Hungary has been labeled “a country to watch” after 39 Hungarian wines received awards at this year’s Sommelier Wine Awards (SWA), a prominent commercial wine contest established in the United Kingdom in 2007.
“The number of golds might not have changed much over the past few years, but the number of entries and medals is growing nicely here. Make no mistake, Hungary is starting to build some serious momentum in SWA,” the wine contest’s website said in praise of Hungarian wines.
“Though our only two Golds were both Furmints, the story here this year, perhaps, was the reds. Typically, they are very much the poor relation to their white counterparts, but ten medals (six of them silver) this year was a big step up, and suggests that we could be in for a few Golds next year. Definitely a country to watch.”

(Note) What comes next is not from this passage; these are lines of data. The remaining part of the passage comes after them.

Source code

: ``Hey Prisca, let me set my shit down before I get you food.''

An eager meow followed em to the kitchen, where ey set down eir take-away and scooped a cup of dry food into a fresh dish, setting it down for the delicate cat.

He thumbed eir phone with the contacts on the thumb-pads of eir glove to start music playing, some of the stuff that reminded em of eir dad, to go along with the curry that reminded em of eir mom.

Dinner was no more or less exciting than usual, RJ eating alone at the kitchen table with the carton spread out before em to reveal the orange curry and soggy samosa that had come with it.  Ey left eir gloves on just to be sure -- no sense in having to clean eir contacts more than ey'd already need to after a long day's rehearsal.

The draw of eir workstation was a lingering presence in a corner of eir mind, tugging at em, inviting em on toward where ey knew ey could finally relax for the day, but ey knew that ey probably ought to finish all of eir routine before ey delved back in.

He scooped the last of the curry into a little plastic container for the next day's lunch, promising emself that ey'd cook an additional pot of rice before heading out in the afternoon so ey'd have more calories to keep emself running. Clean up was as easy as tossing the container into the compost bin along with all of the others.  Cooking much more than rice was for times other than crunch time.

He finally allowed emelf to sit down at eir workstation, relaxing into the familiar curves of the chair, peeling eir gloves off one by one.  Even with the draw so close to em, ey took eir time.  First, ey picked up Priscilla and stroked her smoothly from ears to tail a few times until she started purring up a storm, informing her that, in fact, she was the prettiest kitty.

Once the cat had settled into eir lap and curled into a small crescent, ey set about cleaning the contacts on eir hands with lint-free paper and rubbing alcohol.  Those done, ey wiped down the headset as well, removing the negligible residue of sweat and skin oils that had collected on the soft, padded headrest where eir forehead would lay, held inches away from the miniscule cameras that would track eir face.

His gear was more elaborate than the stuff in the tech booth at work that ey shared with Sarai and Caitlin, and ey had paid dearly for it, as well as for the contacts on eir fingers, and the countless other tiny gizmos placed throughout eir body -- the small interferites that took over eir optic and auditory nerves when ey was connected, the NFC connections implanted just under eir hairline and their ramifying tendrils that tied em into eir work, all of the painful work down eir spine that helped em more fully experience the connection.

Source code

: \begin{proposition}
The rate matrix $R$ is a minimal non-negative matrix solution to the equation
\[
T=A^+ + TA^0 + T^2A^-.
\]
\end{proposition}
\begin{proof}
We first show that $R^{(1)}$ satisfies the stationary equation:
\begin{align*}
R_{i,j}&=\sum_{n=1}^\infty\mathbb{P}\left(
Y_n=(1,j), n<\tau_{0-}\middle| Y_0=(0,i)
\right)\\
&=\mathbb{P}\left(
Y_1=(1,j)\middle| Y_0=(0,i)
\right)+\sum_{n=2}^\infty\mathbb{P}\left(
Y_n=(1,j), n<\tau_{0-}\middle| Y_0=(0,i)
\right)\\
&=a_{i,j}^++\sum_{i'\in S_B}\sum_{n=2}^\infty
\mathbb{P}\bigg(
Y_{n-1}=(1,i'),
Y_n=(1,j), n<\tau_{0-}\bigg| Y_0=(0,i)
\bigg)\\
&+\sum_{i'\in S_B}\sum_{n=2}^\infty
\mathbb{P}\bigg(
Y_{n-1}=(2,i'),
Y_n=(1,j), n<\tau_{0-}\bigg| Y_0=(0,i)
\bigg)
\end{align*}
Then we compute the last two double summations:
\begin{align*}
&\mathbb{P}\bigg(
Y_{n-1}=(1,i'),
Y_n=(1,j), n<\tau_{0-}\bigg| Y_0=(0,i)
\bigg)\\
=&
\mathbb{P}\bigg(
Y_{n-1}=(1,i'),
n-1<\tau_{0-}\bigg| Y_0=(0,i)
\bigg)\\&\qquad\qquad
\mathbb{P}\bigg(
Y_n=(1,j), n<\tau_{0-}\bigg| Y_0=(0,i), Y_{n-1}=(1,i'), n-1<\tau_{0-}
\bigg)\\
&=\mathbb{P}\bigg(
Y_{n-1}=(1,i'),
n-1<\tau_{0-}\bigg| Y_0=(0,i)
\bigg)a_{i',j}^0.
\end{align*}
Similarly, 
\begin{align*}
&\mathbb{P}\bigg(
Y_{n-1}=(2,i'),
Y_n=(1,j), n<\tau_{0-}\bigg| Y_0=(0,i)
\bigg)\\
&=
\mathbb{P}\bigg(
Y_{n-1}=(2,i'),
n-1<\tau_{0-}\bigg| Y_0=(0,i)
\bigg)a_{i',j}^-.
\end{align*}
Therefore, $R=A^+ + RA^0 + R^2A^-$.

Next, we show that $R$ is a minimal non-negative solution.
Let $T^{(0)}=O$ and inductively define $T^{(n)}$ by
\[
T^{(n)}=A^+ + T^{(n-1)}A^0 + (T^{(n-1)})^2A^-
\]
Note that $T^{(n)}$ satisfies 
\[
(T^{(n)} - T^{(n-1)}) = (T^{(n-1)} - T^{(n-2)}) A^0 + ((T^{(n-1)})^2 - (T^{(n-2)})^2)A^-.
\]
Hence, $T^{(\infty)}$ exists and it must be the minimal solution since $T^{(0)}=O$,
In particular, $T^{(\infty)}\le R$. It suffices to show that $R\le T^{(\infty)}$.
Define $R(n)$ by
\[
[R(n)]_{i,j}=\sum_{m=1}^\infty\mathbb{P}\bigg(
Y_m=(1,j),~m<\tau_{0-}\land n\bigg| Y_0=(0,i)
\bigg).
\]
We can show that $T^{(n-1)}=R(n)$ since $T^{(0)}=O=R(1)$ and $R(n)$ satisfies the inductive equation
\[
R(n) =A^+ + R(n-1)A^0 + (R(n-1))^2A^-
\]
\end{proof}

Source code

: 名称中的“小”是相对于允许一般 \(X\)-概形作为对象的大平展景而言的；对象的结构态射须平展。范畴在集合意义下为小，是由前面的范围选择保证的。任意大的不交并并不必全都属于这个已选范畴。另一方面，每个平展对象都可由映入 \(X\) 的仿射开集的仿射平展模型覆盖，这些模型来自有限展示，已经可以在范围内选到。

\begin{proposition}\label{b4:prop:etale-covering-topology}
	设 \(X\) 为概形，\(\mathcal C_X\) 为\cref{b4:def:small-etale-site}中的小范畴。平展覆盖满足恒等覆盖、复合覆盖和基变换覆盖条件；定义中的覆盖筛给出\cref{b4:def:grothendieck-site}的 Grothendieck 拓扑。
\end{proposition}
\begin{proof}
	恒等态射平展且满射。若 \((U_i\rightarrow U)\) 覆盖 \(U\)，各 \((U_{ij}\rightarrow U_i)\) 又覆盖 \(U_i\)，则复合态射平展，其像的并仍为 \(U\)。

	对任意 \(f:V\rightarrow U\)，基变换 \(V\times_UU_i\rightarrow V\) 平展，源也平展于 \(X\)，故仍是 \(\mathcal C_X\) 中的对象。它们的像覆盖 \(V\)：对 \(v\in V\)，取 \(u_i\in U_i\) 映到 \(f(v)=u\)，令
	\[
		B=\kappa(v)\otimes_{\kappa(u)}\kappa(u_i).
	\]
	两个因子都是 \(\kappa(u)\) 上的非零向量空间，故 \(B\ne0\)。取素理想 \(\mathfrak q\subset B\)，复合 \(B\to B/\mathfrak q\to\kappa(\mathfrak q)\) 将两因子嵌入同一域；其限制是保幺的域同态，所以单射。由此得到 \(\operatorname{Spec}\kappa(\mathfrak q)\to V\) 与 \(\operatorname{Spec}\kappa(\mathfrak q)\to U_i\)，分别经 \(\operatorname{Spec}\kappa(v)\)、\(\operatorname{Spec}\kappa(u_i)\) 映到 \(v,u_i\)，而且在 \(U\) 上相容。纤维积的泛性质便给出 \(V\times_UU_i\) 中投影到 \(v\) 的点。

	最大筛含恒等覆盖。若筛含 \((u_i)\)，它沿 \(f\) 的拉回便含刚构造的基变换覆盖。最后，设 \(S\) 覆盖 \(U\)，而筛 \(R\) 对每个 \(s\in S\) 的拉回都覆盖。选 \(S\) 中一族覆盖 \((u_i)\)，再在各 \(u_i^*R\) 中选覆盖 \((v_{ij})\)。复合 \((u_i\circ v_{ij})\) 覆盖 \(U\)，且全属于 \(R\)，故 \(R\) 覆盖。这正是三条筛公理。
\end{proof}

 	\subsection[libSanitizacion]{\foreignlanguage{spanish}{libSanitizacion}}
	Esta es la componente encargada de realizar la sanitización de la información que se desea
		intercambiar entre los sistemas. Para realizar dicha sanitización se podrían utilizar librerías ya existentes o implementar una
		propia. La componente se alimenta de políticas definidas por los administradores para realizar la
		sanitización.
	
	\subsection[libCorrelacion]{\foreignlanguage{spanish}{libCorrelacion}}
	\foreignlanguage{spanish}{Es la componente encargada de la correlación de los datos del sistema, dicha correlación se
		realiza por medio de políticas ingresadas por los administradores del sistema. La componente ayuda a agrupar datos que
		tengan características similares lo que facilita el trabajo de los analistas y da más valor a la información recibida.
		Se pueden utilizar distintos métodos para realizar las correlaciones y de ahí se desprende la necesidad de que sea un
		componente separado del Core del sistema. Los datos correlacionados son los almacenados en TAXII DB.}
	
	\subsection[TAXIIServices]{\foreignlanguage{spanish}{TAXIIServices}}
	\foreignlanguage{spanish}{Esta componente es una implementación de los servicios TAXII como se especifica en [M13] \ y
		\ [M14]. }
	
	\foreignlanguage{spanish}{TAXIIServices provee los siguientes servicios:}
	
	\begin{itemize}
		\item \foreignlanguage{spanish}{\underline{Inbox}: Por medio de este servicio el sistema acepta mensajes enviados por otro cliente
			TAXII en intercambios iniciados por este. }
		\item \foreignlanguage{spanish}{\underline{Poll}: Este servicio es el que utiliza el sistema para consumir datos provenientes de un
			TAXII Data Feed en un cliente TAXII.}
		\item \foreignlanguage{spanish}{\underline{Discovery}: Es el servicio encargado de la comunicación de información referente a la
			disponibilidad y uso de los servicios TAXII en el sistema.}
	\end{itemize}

The number Hungarian wine successes at the contest shows impressive growth. In 2018, Hungary received only six mentions and only 11 last year. The nearly quadrupling in growth to 39 Hungarian wines winning awards this year is sure to bode well not only for the prestige of Hungarian wines but also for Hungarian wineries looking to sell to an international market.
The two gold-winner Furmints came from Balassa Bor and Royal Tokaji, both from Hungary’s renowned Tokaj region, of 2018 and 2016 vintage, respectively. While Royal Tokaji’s 2016 Oddity Furmint is still available online from some merchants, Balassa Bor’s 2018 Furmint is sold out.
Furmint is a white Hungarian wine grape variety that is most widely grown in the Tokaj-Hegyalja wine region where it is used to produce single-varietal dry wines as well as being the principal grape in the better known Tokaji dessert wines.
Much of the merit for this year’s success of Hungarian wines goes to two Hungarians: Monika Gyenes and her son, Zoltán Kopácsi, both residents of Wales who established their Best of Hungary company in 2016 with a clear focus on importing select foods, beverages and other specialty goods from Hungary.
The mother-son team were the ones responsible for nominating most of this year’s Hungarian entries.
Besides the praise, tasters also gave one piece of advice that Hungarian winemakers should perhaps take to heart. The most awarded wines were in the lower price categories — with the two gold winners sell at £13.80 and £10.89 — while those in the higher price brackets had an undesirable trace of oak tainting their taste.
“The higher up in price we went, the use of oak became too much and was extracted, bitter, unbalanced. Our last white was £30, and honestly the first two at £10 give you more,” wrote Elena Serban, taster from Heritage Restaurant.